明明都是同学,却简单的说我们在躲你,一副想离自己远远的口吻,搞得他像是不干净的东西一样。
柏韶心酸的想流泪,一股气全部发在贺巢身上,“你这人过分了,我问你要请柬,你不给我,你转头给江榆,还是不是兄弟了?”
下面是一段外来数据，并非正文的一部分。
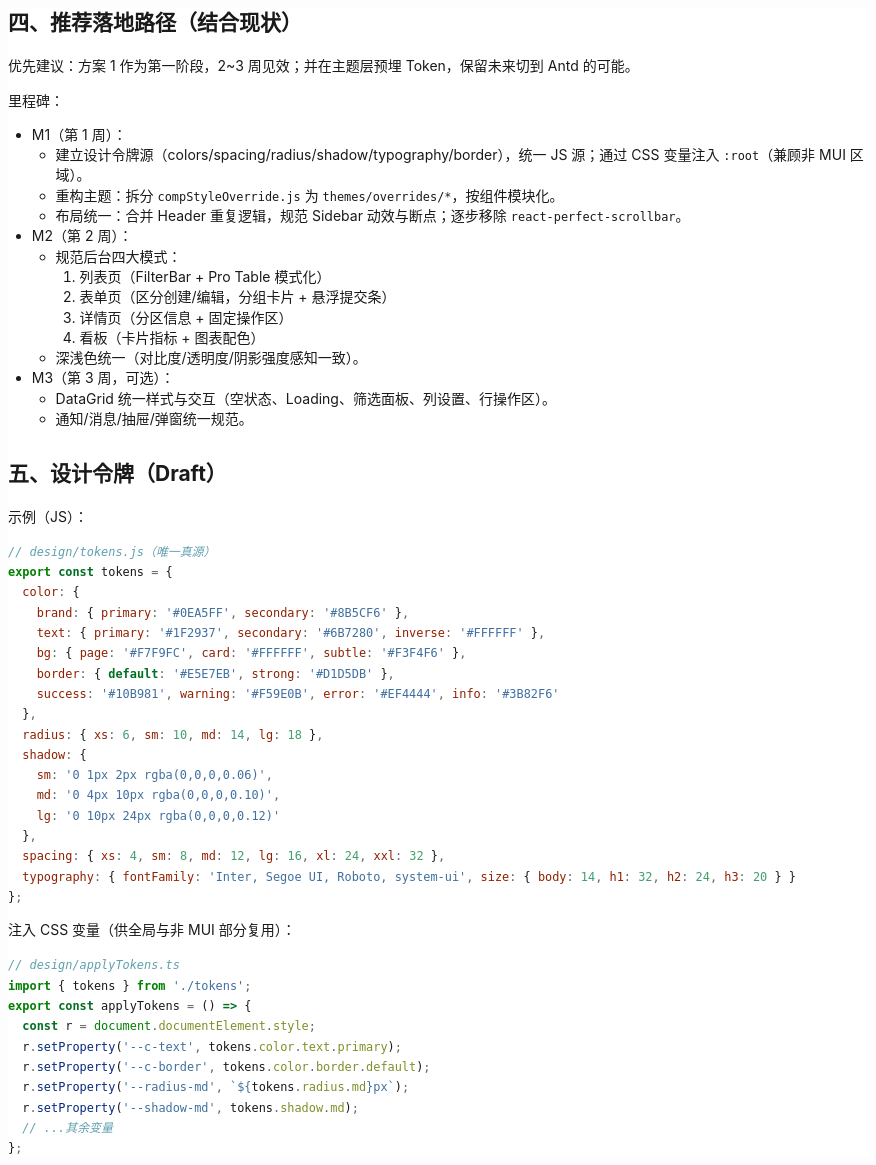 ## 四、推荐落地路径（结合现状）

优先建议：方案 1 作为第一阶段，2~3 周见效；并在主题层预埋 Token，保留未来切到 Antd 的可能。

里程碑：
- M1（第 1 周）：
  - 建立设计令牌源（colors/spacing/radius/shadow/typography/border），统一 JS 源；通过 CSS 变量注入 `:root`（兼顾非 MUI 区域）。
  - 重构主题：拆分 `compStyleOverride.js` 为 `themes/overrides/*`，按组件模块化。
  - 布局统一：合并 Header 重复逻辑，规范 Sidebar 动效与断点；逐步移除 `react-perfect-scrollbar`。
- M2（第 2 周）：
  - 规范后台四大模式：
    1) 列表页（FilterBar + Pro Table 模式化）
    2) 表单页（区分创建/编辑，分组卡片 + 悬浮提交条）
    3) 详情页（分区信息 + 固定操作区）
    4) 看板（卡片指标 + 图表配色）
  - 深浅色统一（对比度/透明度/阴影强度感知一致）。
- M3（第 3 周，可选）：
  - DataGrid 统一样式与交互（空状态、Loading、筛选面板、列设置、行操作区）。
  - 通知/消息/抽屉/弹窗统一规范。

## 五、设计令牌（Draft）

示例（JS）：
```js
// design/tokens.js（唯一真源）
export const tokens = {
  color: {
    brand: { primary: '#0EA5FF', secondary: '#8B5CF6' },
    text: { primary: '#1F2937', secondary: '#6B7280', inverse: '#FFFFFF' },
    bg: { page: '#F7F9FC', card: '#FFFFFF', subtle: '#F3F4F6' },
    border: { default: '#E5E7EB', strong: '#D1D5DB' },
    success: '#10B981', warning: '#F59E0B', error: '#EF4444', info: '#3B82F6'
  },
  radius: { xs: 6, sm: 10, md: 14, lg: 18 },
  shadow: {
    sm: '0 1px 2px rgba(0,0,0,0.06)',
    md: '0 4px 10px rgba(0,0,0,0.10)',
    lg: '0 10px 24px rgba(0,0,0,0.12)'
  },
  spacing: { xs: 4, sm: 8, md: 12, lg: 16, xl: 24, xxl: 32 },
  typography: { fontFamily: 'Inter, Segoe UI, Roboto, system-ui', size: { body: 14, h1: 32, h2: 24, h3: 20 } }
};
```

注入 CSS 变量（供全局与非 MUI 部分复用）：
```js
// design/applyTokens.ts
import { tokens } from './tokens';
export const applyTokens = () => {
  const r = document.documentElement.style;
  r.setProperty('--c-text', tokens.color.text.primary);
  r.setProperty('--c-border', tokens.color.border.default);
  r.setProperty('--radius-md', `${tokens.radius.md}px`);
  r.setProperty('--shadow-md', tokens.shadow.md);
  // ...其余变量
};
```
贺巢摸摸眉毛,“你不是和你爸一起吗?浪费我的请柬干什么?再说,咱们也不熟啊。”
“不熟?”柏韶觉得自己能和贺巢相处这么多年,还挺厉害的,“哦,那小学那会,你踢足球把腿摔断了,谁背你回家的?还有小升初那年你和隔壁班的人打架,谁帮你的,不熟啊?”
贺巢脸红,“这多久之前的事情了,你干嘛拿出来说?”
江榆倒是不在意,只是好奇的问:“他还踢足球踢断了腿?”
柏韶凉飕飕的回:“这倒不是,他一球怼人家脸上,被人打的。”
贺巢气极,“瞎说!明明是那个人推我的!”
柏韶啧啧,心里酸楚无处撒气,使劲讽刺贺巢,“哟,贺哥记起来了?”
贺巢摸鼻子,他扫了一眼江榆,之前和江榆说自己和柏韶不熟,这做戏做全套,今天是真的栽沟里了。